Murchison Regional Vermin Council chairman and Yalgoo shire president, Neil Grinham—who runs Meka Station—said in Farm Weekly on 10 March: 'Funding was always welcome, but it had to be put to good use and not go to waste as it had in the past.' Part of the problem, according to pastoralists like Neil Grinham—who has been fighting for state and federal funding for wild dog control since the mid-2000s and whose shire is primarily composed of 26 pastoral stations, all of which have been decimated by wild dogs—is that the state wild dog action plan, which provides a $20 million commitment to wild dog control, does not recognise the importance of ground projects like the Murchison cell fence. In the Farm Weekly article, Neil goes on to say: 'This funding will be for trial cluster fencing. It will cost us and not be as effective as vermin fences, baiting and dogging programs.' He goes on to say: 'If I had a choice on what to do with the $2½ million, I'd put the Murchison fence up, and if I had more money we would break it into cells to control the outside.' He goes on to say: 'We need to stop them,'—the wild dogs—'moving south.
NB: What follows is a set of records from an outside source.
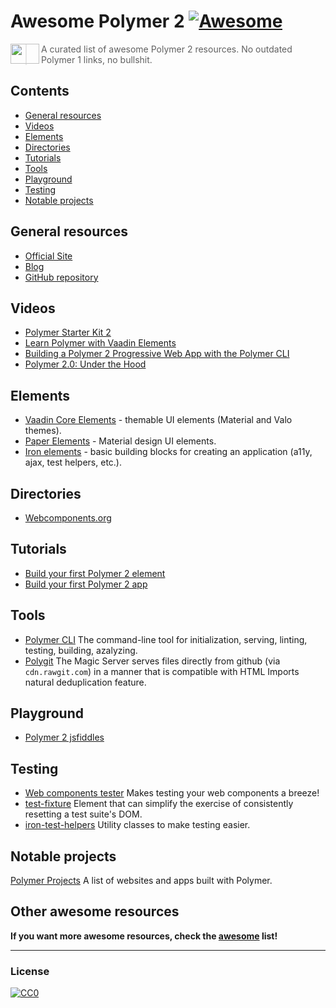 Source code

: # Awesome Polymer 2 [![Awesome](https://cdn.rawgit.com/sindresorhus/awesome/d7305f38d29fed78fa85652e3a63e154dd8e8829/media/badge.svg)](https://github.com/sindresorhus/awesome)

<a href="https://www.polymer-project.org"><img src="https://www.polymer-project.org/images/logos/p-logo.png" align="left" height="32" width="46"></a>
> A curated list of awesome Polymer 2 resources. No outdated Polymer 1 links, no bullshit.

## Contents

- [General resources](#general-resources)
- [Videos](#videos)
- [Elements](#elements)
- [Directories](#directories)
- [Tutorials](#tutorials)
- [Tools](#tools)
- [Playground](#playground)
- [Testing](#testing)
- [Notable projects](#notable-projects)

## General resources
* [Official Site](https://www.polymer-project.org)
* [Blog](https://blog.polymer-project.org/)
* [GitHub repository](https://github.com/polymer/polymer)

## Videos
* [Polymer Starter Kit 2](https://www.youtube.com/watch?v=HgJ0XCyBwzY)
* [Learn Polymer with Vaadin Elements](https://www.youtube.com/watch?v=wKqfFt1IZdA)
* [Building a Polymer 2 Progressive Web App with the Polymer CLI](https://www.youtube.com/watch?v=e_7i9evLJpw)
* [Polymer 2.0: Under the Hood](https://www.youtube.com/watch?v=iJ9hS54BRag)

## Elements
* [Vaadin Core Elements](https://github.com/vaadin/vaadin-core-elements) - themable UI elements (Material and Valo themes).
* [Paper Elements](https://www.webcomponents.org/collection/PolymerElements/paper-elements) - Material design UI elements.
* [Iron elements](https://www.webcomponents.org/collection/PolymerElements/iron-elements) - basic building blocks for creating an application (a11y, ajax, test helpers, etc.).

## Directories
* [Webcomponents.org](https://webcomponents.org/)

## Tutorials
* [Build your first Polymer 2 element](https://www.polymer-project.org/2.0/start/first-element/intro)
* [Build your first Polymer 2 app](https://www.polymer-project.org/2.0/start/toolbox/set-up)

## Tools
* [Polymer CLI](https://github.com/Polymer/polymer-cli) The command-line tool for initialization, serving, linting, testing, building, azalyzing.
* [Polygit](http://polygit.org/) The Magic Server serves files directly from github (via ```cdn.rawgit.com```) in a manner that is compatible with HTML Imports natural deduplication feature.

## Playground
* [Polymer 2 jsfiddles](https://github.com/limonte/awesome-polymer2/wiki/Playground-%E2%80%93-Polymer-2-jsfiddles)

## Testing
* [Web components tester](https://github.com/Polymer/web-component-tester) Makes testing your web components a breeze!
* [test-fixture](https://github.com/PolymerElements/test-fixture) Element that can simplify the exercise of consistently resetting a test suite's DOM.
* [iron-test-helpers](https://github.com/PolymerElements/iron-test-helpers) Utility classes to make testing easier.

## Notable projects
[Polymer Projects](https://github.com/abdonrd/PolymerProjects) A list of websites and apps built with Polymer.


## Other awesome resources
**If you want more awesome resources, check the [awesome](https://github.com/sindresorhus/awesome) list!**

---

### License

[![CC0](http://i.creativecommons.org/p/zero/1.0/88x31.png)](http://creativecommons.org/publicdomain/zero/1.0/)

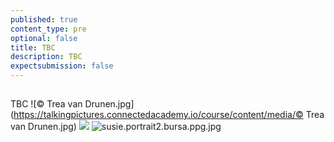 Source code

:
 ```yaml
---
published: true
content_type: pre
optional: false
title: TBC
description: TBC
expectsubmission: false
---
```

## 

TBC
![© Trea van Drunen.jpg](https://talkingpictures.connectedacademy.io/course/content/media/© Trea van Drunen.jpg)
![](https://talkingpictures.connectedacademy.io/course/content/media/bracco_headshot.jpg)
![susie.portrait2.bursa.ppg.jpg](https://talkingpictures.connectedacademy.io/course/content/media/susie.portrait2.bursa.ppg.jpg)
We need to close the gap first.' He goes on to say, 'It is like we are living in a boat with a very serious hole in it.'
These sentiments are echoed by Murchison pastoralist Ashley Dowden, who said in the same article in the Farm Weekly: 'Any funding to go towards dog control is good, but there are holes in the state plan, but, as I see it, it will fail because there is no money for ground work and no money to clean the dogs out.'
Two years ago, I laid down the challenge to then WA Minister for Regional Development, Terry Redman, to give this project his urgent attention and provide some hope and assistance in a part of WA where it is desperately needed, because this issue has gone on for too long and has now become the subject of bureaucratic pettiness. Today, two years later, I lay down the same challenge to the new Minister for Regional Development and Minister for Agriculture and Food, Alannah MacTiernan, to not ignore the plights of the pastoralists in the Murchison and to fund this fence. I challenge the new Labor government to put aside Labor's partisan approach to regional Western Australia and to not play politics with the livelihoods of WA pastoralists, their families and their communities. Federal or state; Liberal or Labor: we all have an obligation to do more to assist in this critical matter.
The pastoral industry is and always has been the major source of economic wealth in the Western Australian rangelands: creating jobs and empowering communities. While the small-stock pastoral industry continues to decline, mostly due to wild dog attacks, it is not too late to save this important industry. As I have mentioned in numerous addresses to this chamber, the ability of our nation's regions to achieve their potential requires a government with the commitment and drive to turn talk into action. We are all living witnesses to how inaction on wild dogs has permitted the destruction of much of the small-stock industry in Western Australia—inaction caused by ignoring the pleas of landholders and giving preference to the self-interest of external stakeholders and departmental bureaucrats. Today I add to my calls by calling on Alannah MacTiernan and the new state Labor government in Western Australia to give their utmost attention to the urgent need to combat the plague that is wild dogs across the rangelands of Western Australia.